Toughest game: at Missouri, Oct. 25

Easiest game: vs. Eastern Washington, Sept. 6

7. Syracuse Orange

Syracuse might have to win at least seven games for coach Greg Robinson to keep his job beyond this season -- and it certainly won't be easy against an arduous schedule.

The Orange, who finished 2-10 last season, open the season with an Aug. 30 road game at Northwestern. Consecutive home games against Akron on Sept. 6 and Penn State on Sept. 13 are challenging, too. Syracuse's other nonconference games are a Sept. 20 game against Division I-AA Northeastern at the Carrier Dome and Nov. 22 road game at Notre Dame.
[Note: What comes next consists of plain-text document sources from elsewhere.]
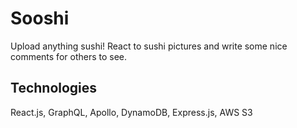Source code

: # Sooshi

Upload anything sushi! React to sushi pictures and write some nice comments for others to see.

## Technologies

React.js, GraphQL, Apollo, DynamoDB, Express.js, AWS S3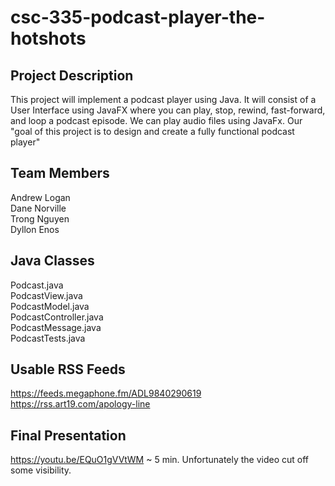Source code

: # csc-335-podcast-player-the-hotshots
## Project Description
This project will implement a podcast player using Java. It will consist of a User Interface using JavaFX where you can play, stop, rewind, fast-forward,
and loop a podcast episode. We can play audio files using JavaFx. Our "goal of this project is to design and create a fully functional podcast player"

## Team Members
Andrew Logan <br />
Dane Norville <br />
Trong Nguyen <br />
Dyllon Enos <br />

## Java Classes
Podcast.java <br />
PodcastView.java <br />
PodcastModel.java <br />
PodcastController.java <br />
PodcastMessage.java <br />
PodcastTests.java <br />

## Usable RSS Feeds
https://feeds.megaphone.fm/ADL9840290619 <br />
https://rss.art19.com/apology-line <br />

## Final Presentation
https://youtu.be/EQuO1gVVtWM ~ 5 min. Unfortunately the video cut off some visibility.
The Orange play four of the Big East's best teams on the road: at West Virginia on Oct. 11., at South Florida on Oct. 18, at Rutgers on Nov. 8 and at Cincinnati on Nov. 29.

Nonconference opponents: Northwestern (road), Akron (home), Penn State (home), Northeastern (home), Notre Dame (road)

Toughest game: at West Virginia, Oct. 11

Easiest game: vs. Northeastern, Sept. 20

8. Troy Trojans

The Trojans should challenge Florida Atlantic for the Sun Belt championship this season, but they'll have to survive a brutal nonconference schedule during the first two months.

After opening the season with an Aug. 28 road game at Middle Tennessee, Troy plays at defending national champion LSU on Sept. 6. On Sept. 20, the Trojans play at Ohio State, which lost to LSU 38-24 in the 2008 BCS championship game. Troy also plays at Oklahoma State on Sept. 27.

Ten days after playing the Cowboys, the Trojans play the Owls in a game that could decide which team wins the Sun Belt championship.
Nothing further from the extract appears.